*** Opening GIVEN RECORDS ***
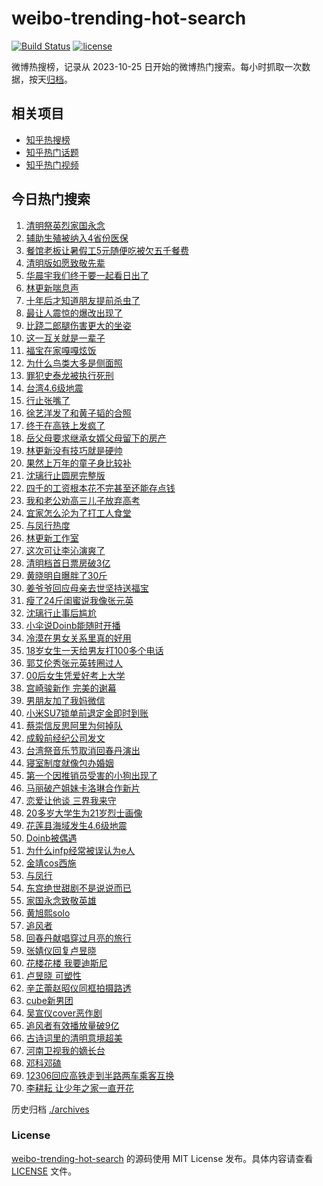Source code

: # weibo-trending-hot-search

[![Build Status](https://github.com/justjavac/weibo-trending-hot-search/workflows/ci/badge.svg?branch=master)](https://github.com/justjavac/weibo-trending-hot-search/actions)
[![license](https://img.shields.io/github/license/justjavac/weibo-trending-hot-search)](https://github.com/justjavac/weibo-trending-hot-search/blob/master/LICENSE)

微博热搜榜，记录从 2023-10-25 日开始的微博热门搜索。每小时抓取一次数据，按天[归档](./archives)。

## 相关项目

- [知乎热搜榜](https://github.com/justjavac/zhihu-trending-top-search)
- [知乎热门话题](https://github.com/justjavac/zhihu-trending-hot-questions)
- [知乎热门视频](https://github.com/justjavac/zhihu-trending-hot-video)

## 今日热门搜索

<!-- BEGIN -->
<!-- 最后更新时间 Fri Apr 05 2024 06:16:49 GMT+0800 (China Standard Time) -->

1. [清明祭英烈家国永念](https://s.weibo.com//weibo?q=%23%E6%B8%85%E6%98%8E%E7%A5%AD%E8%8B%B1%E7%83%88%E5%AE%B6%E5%9B%BD%E6%B0%B8%E5%BF%B5%23&Refer=new_time)
1. [辅助生殖被纳入4省份医保](https://s.weibo.com//weibo?q=%23%E8%BE%85%E5%8A%A9%E7%94%9F%E6%AE%96%E8%A2%AB%E7%BA%B3%E5%85%A54%E7%9C%81%E4%BB%BD%E5%8C%BB%E4%BF%9D%23&t=31&band_rank=21&Refer=top)
1. [餐馆老板让暑假工5元随便吃被欠五千餐费](https://s.weibo.com//weibo?q=%23%E9%A4%90%E9%A6%86%E8%80%81%E6%9D%BF%E8%AE%A9%E6%9A%91%E5%81%87%E5%B7%A55%E5%85%83%E9%9A%8F%E4%BE%BF%E5%90%83%E8%A2%AB%E6%AC%A0%E4%BA%94%E5%8D%83%E9%A4%90%E8%B4%B9%23&t=31&band_rank=7&Refer=top)
1. [清明版如愿致敬先辈](https://s.weibo.com//weibo?q=%23%E6%B8%85%E6%98%8E%E7%89%88%E5%A6%82%E6%84%BF%E8%87%B4%E6%95%AC%E5%85%88%E8%BE%88%23&t=31&band_rank=3&Refer=top)
1. [华晨宇我们终于要一起看日出了](https://s.weibo.com//weibo?q=%23%E5%8D%8E%E6%99%A8%E5%AE%87%E6%88%91%E4%BB%AC%E7%BB%88%E4%BA%8E%E8%A6%81%E4%B8%80%E8%B5%B7%E7%9C%8B%E6%97%A5%E5%87%BA%E4%BA%86%23&t=31&band_rank=5&Refer=top)
1. [林更新喘息声](https://s.weibo.com//weibo?q=%23%E6%9E%97%E6%9B%B4%E6%96%B0%E5%96%98%E6%81%AF%E5%A3%B0%23&t=31&band_rank=18&Refer=top)
1. [十年后才知道朋友提前杀虫了](https://s.weibo.com//weibo?q=%E5%8D%81%E5%B9%B4%E5%90%8E%E6%89%8D%E7%9F%A5%E9%81%93%E6%9C%8B%E5%8F%8B%E6%8F%90%E5%89%8D%E6%9D%80%E8%99%AB%E4%BA%86&t=31&band_rank=27&Refer=top)
1. [最让人震惊的爆改出现了](https://s.weibo.com//weibo?q=%23%E6%9C%80%E8%AE%A9%E4%BA%BA%E9%9C%87%E6%83%8A%E7%9A%84%E7%88%86%E6%94%B9%E5%87%BA%E7%8E%B0%E4%BA%86%23&t=31&band_rank=8&Refer=top)
1. [比跷二郎腿伤害更大的坐姿](https://s.weibo.com//weibo?q=%23%E6%AF%94%E8%B7%B7%E4%BA%8C%E9%83%8E%E8%85%BF%E4%BC%A4%E5%AE%B3%E6%9B%B4%E5%A4%A7%E7%9A%84%E5%9D%90%E5%A7%BF%23&t=31&band_rank=8&Refer=top)
1. [这一互关就是一辈子](https://s.weibo.com//weibo?q=%E8%BF%99%E4%B8%80%E4%BA%92%E5%85%B3%E5%B0%B1%E6%98%AF%E4%B8%80%E8%BE%88%E5%AD%90&t=31&band_rank=1&Refer=top)
1. [福宝在家嘎嘎炫饭](https://s.weibo.com//weibo?q=%23%E7%A6%8F%E5%AE%9D%E5%9C%A8%E5%AE%B6%E5%98%8E%E5%98%8E%E7%82%AB%E9%A5%AD%23&t=31&band_rank=10&Refer=top)
1. [为什么鸟类大多是侧面照](https://s.weibo.com//weibo?q=%23%E4%B8%BA%E4%BB%80%E4%B9%88%E9%B8%9F%E7%B1%BB%E5%A4%A7%E5%A4%9A%E6%98%AF%E4%BE%A7%E9%9D%A2%E7%85%A7%23&t=31&band_rank=34&Refer=top)
1. [罪犯史泰龙被执行死刑](https://s.weibo.com//weibo?q=%23%E7%BD%AA%E7%8A%AF%E5%8F%B2%E6%B3%B0%E9%BE%99%E8%A2%AB%E6%89%A7%E8%A1%8C%E6%AD%BB%E5%88%91%23&t=31&band_rank=25&Refer=top)
1. [台湾4.6级地震](https://s.weibo.com//weibo?q=%E5%8F%B0%E6%B9%BE4.6%E7%BA%A7%E5%9C%B0%E9%9C%87&t=31&band_rank=13&Refer=top)
1. [行止张嘴了](https://s.weibo.com//weibo?q=%E8%A1%8C%E6%AD%A2%E5%BC%A0%E5%98%B4%E4%BA%86&t=31&band_rank=12&Refer=top)
1. [徐艺洋发了和黄子韬的合照](https://s.weibo.com//weibo?q=%23%E5%BE%90%E8%89%BA%E6%B4%8B%E5%8F%91%E4%BA%86%E5%92%8C%E9%BB%84%E5%AD%90%E9%9F%AC%E7%9A%84%E5%90%88%E7%85%A7%23&t=31&band_rank=2&Refer=top)
1. [终于在高铁上发疯了](https://s.weibo.com//weibo?q=%23%E7%BB%88%E4%BA%8E%E5%9C%A8%E9%AB%98%E9%93%81%E4%B8%8A%E5%8F%91%E7%96%AF%E4%BA%86%23&t=31&band_rank=5&Refer=top)
1. [岳父母要求继承女婿父母留下的房产](https://s.weibo.com//weibo?q=%23%E5%B2%B3%E7%88%B6%E6%AF%8D%E8%A6%81%E6%B1%82%E7%BB%A7%E6%89%BF%E5%A5%B3%E5%A9%BF%E7%88%B6%E6%AF%8D%E7%95%99%E4%B8%8B%E7%9A%84%E6%88%BF%E4%BA%A7%23&t=31&band_rank=15&Refer=top)
1. [林更新没有技巧就是硬帅](https://s.weibo.com//weibo?q=%23%E6%9E%97%E6%9B%B4%E6%96%B0%E6%B2%A1%E6%9C%89%E6%8A%80%E5%B7%A7%E5%B0%B1%E6%98%AF%E7%A1%AC%E5%B8%85%23&t=31&band_rank=25&Refer=top)
1. [果然上万年的童子身比较补](https://s.weibo.com//weibo?q=%E6%9E%9C%E7%84%B6%E4%B8%8A%E4%B8%87%E5%B9%B4%E7%9A%84%E7%AB%A5%E5%AD%90%E8%BA%AB%E6%AF%94%E8%BE%83%E8%A1%A5&t=31&band_rank=23&Refer=top)
1. [沈璃行止圆房完整版](https://s.weibo.com//weibo?q=%23%E6%B2%88%E7%92%83%E8%A1%8C%E6%AD%A2%E5%9C%86%E6%88%BF%E5%AE%8C%E6%95%B4%E7%89%88%23&t=31&band_rank=11&Refer=top)
1. [四千的工资根本花不完甚至还能存点钱](https://s.weibo.com//weibo?q=%23%E5%9B%9B%E5%8D%83%E7%9A%84%E5%B7%A5%E8%B5%84%E6%A0%B9%E6%9C%AC%E8%8A%B1%E4%B8%8D%E5%AE%8C%E7%94%9A%E8%87%B3%E8%BF%98%E8%83%BD%E5%AD%98%E7%82%B9%E9%92%B1%23&t=31&band_rank=22&Refer=top)
1. [我和老公劝高三儿子放弃高考](https://s.weibo.com//weibo?q=%23%E6%88%91%E5%92%8C%E8%80%81%E5%85%AC%E5%8A%9D%E9%AB%98%E4%B8%89%E5%84%BF%E5%AD%90%E6%94%BE%E5%BC%83%E9%AB%98%E8%80%83%23&t=31&band_rank=29&Refer=top)
1. [宜家怎么沦为了打工人食堂](https://s.weibo.com//weibo?q=%23%E5%AE%9C%E5%AE%B6%E6%80%8E%E4%B9%88%E6%B2%A6%E4%B8%BA%E4%BA%86%E6%89%93%E5%B7%A5%E4%BA%BA%E9%A3%9F%E5%A0%82%23&t=31&band_rank=42&Refer=top)
1. [与凤行热度](https://s.weibo.com//weibo?q=%E4%B8%8E%E5%87%A4%E8%A1%8C%E7%83%AD%E5%BA%A6&t=31&band_rank=16&Refer=top)
1. [林更新工作室](https://s.weibo.com//weibo?q=%E6%9E%97%E6%9B%B4%E6%96%B0%E5%B7%A5%E4%BD%9C%E5%AE%A4&t=31&band_rank=9&Refer=top)
1. [这次可让李沁演爽了](https://s.weibo.com//weibo?q=%E8%BF%99%E6%AC%A1%E5%8F%AF%E8%AE%A9%E6%9D%8E%E6%B2%81%E6%BC%94%E7%88%BD%E4%BA%86&t=31&band_rank=19&Refer=top)
1. [清明档首日票房破3亿](https://s.weibo.com//weibo?q=%23%E6%B8%85%E6%98%8E%E6%A1%A3%E9%A6%96%E6%97%A5%E7%A5%A8%E6%88%BF%E7%A0%B43%E4%BA%BF%23&t=31&band_rank=27&Refer=top)
1. [黄晓明自曝胖了30斤](https://s.weibo.com//weibo?q=%23%E9%BB%84%E6%99%93%E6%98%8E%E8%87%AA%E6%9B%9D%E8%83%96%E4%BA%8630%E6%96%A4%23&t=31&band_rank=44&Refer=top)
1. [姜爷爷回应母亲去世坚持送福宝](https://s.weibo.com//weibo?q=%23%E5%A7%9C%E7%88%B7%E7%88%B7%E5%9B%9E%E5%BA%94%E6%AF%8D%E4%BA%B2%E5%8E%BB%E4%B8%96%E5%9D%9A%E6%8C%81%E9%80%81%E7%A6%8F%E5%AE%9D%23&t=31&band_rank=35&Refer=top)
1. [瘦了24斤闺蜜说我像张元英](https://s.weibo.com//weibo?q=%23%E7%98%A6%E4%BA%8624%E6%96%A4%E9%97%BA%E8%9C%9C%E8%AF%B4%E6%88%91%E5%83%8F%E5%BC%A0%E5%85%83%E8%8B%B1%23&t=31&band_rank=24&Refer=top)
1. [沈璃行止事后尴尬](https://s.weibo.com//weibo?q=%23%E6%B2%88%E7%92%83%E8%A1%8C%E6%AD%A2%E4%BA%8B%E5%90%8E%E5%B0%B4%E5%B0%AC%23&t=31&band_rank=37&Refer=top)
1. [小伞说Doinb能随时开播](https://s.weibo.com//weibo?q=%23%E5%B0%8F%E4%BC%9E%E8%AF%B4Doinb%E8%83%BD%E9%9A%8F%E6%97%B6%E5%BC%80%E6%92%AD%23&t=31&band_rank=14&Refer=top)
1. [冷漠在男女关系里真的好用](https://s.weibo.com//weibo?q=%23%E5%86%B7%E6%BC%A0%E5%9C%A8%E7%94%B7%E5%A5%B3%E5%85%B3%E7%B3%BB%E9%87%8C%E7%9C%9F%E7%9A%84%E5%A5%BD%E7%94%A8%23&t=31&band_rank=34&Refer=top)
1. [18岁女生一天给男友打100多个电话](https://s.weibo.com//weibo?q=%2318%E5%B2%81%E5%A5%B3%E7%94%9F%E4%B8%80%E5%A4%A9%E7%BB%99%E7%94%B7%E5%8F%8B%E6%89%93100%E5%A4%9A%E4%B8%AA%E7%94%B5%E8%AF%9D%23&t=31&band_rank=4&Refer=top)
1. [郭艾伦秀张元英转圈过人](https://s.weibo.com//weibo?q=%23%E9%83%AD%E8%89%BE%E4%BC%A6%E7%A7%80%E5%BC%A0%E5%85%83%E8%8B%B1%E8%BD%AC%E5%9C%88%E8%BF%87%E4%BA%BA%23&t=31&band_rank=30&Refer=top)
1. [00后女生凭爱好考上大学](https://s.weibo.com//weibo?q=%2300%E5%90%8E%E5%A5%B3%E7%94%9F%E5%87%AD%E7%88%B1%E5%A5%BD%E8%80%83%E4%B8%8A%E5%A4%A7%E5%AD%A6%23&t=31&band_rank=50&Refer=top)
1. [宫崎骏新作 完美的谢幕](https://s.weibo.com//weibo?q=%E5%AE%AB%E5%B4%8E%E9%AA%8F%E6%96%B0%E4%BD%9C%20%E5%AE%8C%E7%BE%8E%E7%9A%84%E8%B0%A2%E5%B9%95&t=31&band_rank=22&Refer=top)
1. [男朋友加了我妈微信](https://s.weibo.com//weibo?q=%23%E7%94%B7%E6%9C%8B%E5%8F%8B%E5%8A%A0%E4%BA%86%E6%88%91%E5%A6%88%E5%BE%AE%E4%BF%A1%23&t=31&band_rank=47&Refer=top)
1. [小米SU7锁单前退定金即时到账](https://s.weibo.com//weibo?q=%23%E5%B0%8F%E7%B1%B3SU7%E9%94%81%E5%8D%95%E5%89%8D%E9%80%80%E5%AE%9A%E9%87%91%E5%8D%B3%E6%97%B6%E5%88%B0%E8%B4%A6%23&t=31&band_rank=26&Refer=top)
1. [蔡崇信反思阿里为何掉队](https://s.weibo.com//weibo?q=%23%E8%94%A1%E5%B4%87%E4%BF%A1%E5%8F%8D%E6%80%9D%E9%98%BF%E9%87%8C%E4%B8%BA%E4%BD%95%E6%8E%89%E9%98%9F%23&t=31&band_rank=40&Refer=top)
1. [成毅前经纪公司发文](https://s.weibo.com//weibo?q=%23%E6%88%90%E6%AF%85%E5%89%8D%E7%BB%8F%E7%BA%AA%E5%85%AC%E5%8F%B8%E5%8F%91%E6%96%87%23&t=31&band_rank=36&Refer=top)
1. [台湾祭音乐节取消回春丹演出](https://s.weibo.com//weibo?q=%23%E5%8F%B0%E6%B9%BE%E7%A5%AD%E9%9F%B3%E4%B9%90%E8%8A%82%E5%8F%96%E6%B6%88%E5%9B%9E%E6%98%A5%E4%B8%B9%E6%BC%94%E5%87%BA%23&t=31&band_rank=31&Refer=top)
1. [寝室制度就像包办婚姻](https://s.weibo.com//weibo?q=%23%E5%AF%9D%E5%AE%A4%E5%88%B6%E5%BA%A6%E5%B0%B1%E5%83%8F%E5%8C%85%E5%8A%9E%E5%A9%9A%E5%A7%BB%23&t=31&band_rank=43&Refer=top)
1. [第一个因推销员受害的小狗出现了](https://s.weibo.com//weibo?q=%E7%AC%AC%E4%B8%80%E4%B8%AA%E5%9B%A0%E6%8E%A8%E9%94%80%E5%91%98%E5%8F%97%E5%AE%B3%E7%9A%84%E5%B0%8F%E7%8B%97%E5%87%BA%E7%8E%B0%E4%BA%86&t=31&band_rank=47&Refer=top)
1. [马丽破产姐妹卡洛琳合作新片](https://s.weibo.com//weibo?q=%23%E9%A9%AC%E4%B8%BD%E7%A0%B4%E4%BA%A7%E5%A7%90%E5%A6%B9%E5%8D%A1%E6%B4%9B%E7%90%B3%E5%90%88%E4%BD%9C%E6%96%B0%E7%89%87%23&t=31&band_rank=17&Refer=top)
1. [恋爱让他谈 三界我来守](https://s.weibo.com//weibo?q=%E6%81%8B%E7%88%B1%E8%AE%A9%E4%BB%96%E8%B0%88%20%E4%B8%89%E7%95%8C%E6%88%91%E6%9D%A5%E5%AE%88&t=31&band_rank=26&Refer=top)
1. [20多岁大学生为21岁烈士画像](https://s.weibo.com//weibo?q=%2320%E5%A4%9A%E5%B2%81%E5%A4%A7%E5%AD%A6%E7%94%9F%E4%B8%BA21%E5%B2%81%E7%83%88%E5%A3%AB%E7%94%BB%E5%83%8F%23&t=31&band_rank=40&Refer=top)
1. [花莲县海域发生4.6级地震](https://s.weibo.com//weibo?q=%23%E8%8A%B1%E8%8E%B2%E5%8E%BF%E6%B5%B7%E5%9F%9F%E5%8F%91%E7%94%9F4.6%E7%BA%A7%E5%9C%B0%E9%9C%87%23&t=31&band_rank=30&Refer=top)
1. [Doinb被偶遇](https://s.weibo.com//weibo?q=%23Doinb%E8%A2%AB%E5%81%B6%E9%81%87%23&t=31&band_rank=40&Refer=top)
1. [为什么infp经常被误认为e人](https://s.weibo.com//weibo?q=%23%E4%B8%BA%E4%BB%80%E4%B9%88infp%E7%BB%8F%E5%B8%B8%E8%A2%AB%E8%AF%AF%E8%AE%A4%E4%B8%BAe%E4%BA%BA%23&t=31&band_rank=39&Refer=top)
1. [金靖cos西施](https://s.weibo.com//weibo?q=%23%E9%87%91%E9%9D%96cos%E8%A5%BF%E6%96%BD%23&t=31&band_rank=45&Refer=top)
1. [与凤行](https://s.weibo.com//weibo?q=%E4%B8%8E%E5%87%A4%E8%A1%8C&t=31&band_rank=49&Refer=top)
1. [东宫绝世甜剧不是说说而已](https://s.weibo.com//weibo?q=%E4%B8%9C%E5%AE%AB%E7%BB%9D%E4%B8%96%E7%94%9C%E5%89%A7%E4%B8%8D%E6%98%AF%E8%AF%B4%E8%AF%B4%E8%80%8C%E5%B7%B2&t=31&band_rank=6&Refer=top)
1. [家国永念致敬英雄](https://s.weibo.com//weibo?q=%23%E5%AE%B6%E5%9B%BD%E6%B0%B8%E5%BF%B5%E8%87%B4%E6%95%AC%E8%8B%B1%E9%9B%84%23&Refer=new_time)
1. [黄旭熙solo](https://s.weibo.com//weibo?q=%E9%BB%84%E6%97%AD%E7%86%99solo&t=31&band_rank=29&Refer=top)
1. [追风者](https://s.weibo.com//weibo?q=%E8%BF%BD%E9%A3%8E%E8%80%85&t=31&band_rank=48&Refer=top)
1. [回春丹献唱穿过月亮的旅行](https://s.weibo.com//weibo?q=%23%E5%9B%9E%E6%98%A5%E4%B8%B9%E7%8C%AE%E5%94%B1%E7%A9%BF%E8%BF%87%E6%9C%88%E4%BA%AE%E7%9A%84%E6%97%85%E8%A1%8C%23&t=31&band_rank=34&Refer=top)
1. [张婧仪回复卢昱晓](https://s.weibo.com//weibo?q=%23%E5%BC%A0%E5%A9%A7%E4%BB%AA%E5%9B%9E%E5%A4%8D%E5%8D%A2%E6%98%B1%E6%99%93%23&t=31&band_rank=38&Refer=top)
1. [花楼花楼 我要迪斯尼](https://s.weibo.com//weibo?q=%E8%8A%B1%E6%A5%BC%E8%8A%B1%E6%A5%BC%20%E6%88%91%E8%A6%81%E8%BF%AA%E6%96%AF%E5%B0%BC&t=31&band_rank=20&Refer=top)
1. [卢昱晓 可塑性](https://s.weibo.com//weibo?q=%E5%8D%A2%E6%98%B1%E6%99%93%20%E5%8F%AF%E5%A1%91%E6%80%A7&t=31&band_rank=33&Refer=top)
1. [辛芷蕾赵昭仪同框拍摄路透](https://s.weibo.com//weibo?q=%23%E8%BE%9B%E8%8A%B7%E8%95%BE%E8%B5%B5%E6%98%AD%E4%BB%AA%E5%90%8C%E6%A1%86%E6%8B%8D%E6%91%84%E8%B7%AF%E9%80%8F%23&t=31&band_rank=28&Refer=top)
1. [cube新男团](https://s.weibo.com//weibo?q=cube%E6%96%B0%E7%94%B7%E5%9B%A2&t=31&band_rank=32&Refer=top)
1. [吴宣仪cover恶作剧](https://s.weibo.com//weibo?q=%23%E5%90%B4%E5%AE%A3%E4%BB%AAcover%E6%81%B6%E4%BD%9C%E5%89%A7%23&t=31&band_rank=38&Refer=top)
1. [追风者有效播放量破9亿](https://s.weibo.com//weibo?q=%23%E8%BF%BD%E9%A3%8E%E8%80%85%E6%9C%89%E6%95%88%E6%92%AD%E6%94%BE%E9%87%8F%E7%A0%B49%E4%BA%BF%23&t=31&band_rank=48&Refer=top)
1. [古诗词里的清明意境超美](https://s.weibo.com//weibo?q=%23%E5%8F%A4%E8%AF%97%E8%AF%8D%E9%87%8C%E7%9A%84%E6%B8%85%E6%98%8E%E6%84%8F%E5%A2%83%E8%B6%85%E7%BE%8E%23&t=31&band_rank=3&Refer=top)
1. [河南卫视我的嫡长台](https://s.weibo.com//weibo?q=%E6%B2%B3%E5%8D%97%E5%8D%AB%E8%A7%86%E6%88%91%E7%9A%84%E5%AB%A1%E9%95%BF%E5%8F%B0&t=31&band_rank=41&Refer=top)
1. [邓科邓磕](https://s.weibo.com//weibo?q=%23%E9%82%93%E7%A7%91%E9%82%93%E7%A3%95%23&t=31&band_rank=43&Refer=top)
1. [12306回应高铁走到半路两车乘客互换](https://s.weibo.com//weibo?q=%2312306%E5%9B%9E%E5%BA%94%E9%AB%98%E9%93%81%E8%B5%B0%E5%88%B0%E5%8D%8A%E8%B7%AF%E4%B8%A4%E8%BD%A6%E4%B9%98%E5%AE%A2%E4%BA%92%E6%8D%A2%23&t=31&band_rank=46&Refer=top)
1. [李耕耘 让少年之家一直开花](https://s.weibo.com//weibo?q=%E6%9D%8E%E8%80%95%E8%80%98%20%E8%AE%A9%E5%B0%91%E5%B9%B4%E4%B9%8B%E5%AE%B6%E4%B8%80%E7%9B%B4%E5%BC%80%E8%8A%B1&t=31&band_rank=49&Refer=top)

<!-- END -->

历史归档 [./archives](./archives)

### License

[weibo-trending-hot-search](https://github.com/justjavac/weibo-trending-hot-search) 的源码使用 MIT License
发布。具体内容请查看 [LICENSE](./LICENSE) 文件。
*** Closing GIVEN RECORDS ***
## WORK ORDER
All lines above with "github" in them should be returned.

## FINAL ANSWER
[![Build Status](https://github.com/justjavac/weibo-trending-hot-search/workflows/ci/badge.svg?branch=master)](https://github.com/justjavac/weibo-trending-hot-search/actions)
[![license](https://img.shields.io/github/license/justjavac/weibo-trending-hot-search)](https://github.com/justjavac/weibo-trending-hot-search/blob/master/LICENSE)
- [知乎热搜榜](https://github.com/justjavac/zhihu-trending-top-search)
- [知乎热门话题](https://github.com/justjavac/zhihu-trending-hot-questions)
- [知乎热门视频](https://github.com/justjavac/zhihu-trending-hot-video)
[weibo-trending-hot-search](https://github.com/justjavac/weibo-trending-hot-search) 的源码使用 MIT License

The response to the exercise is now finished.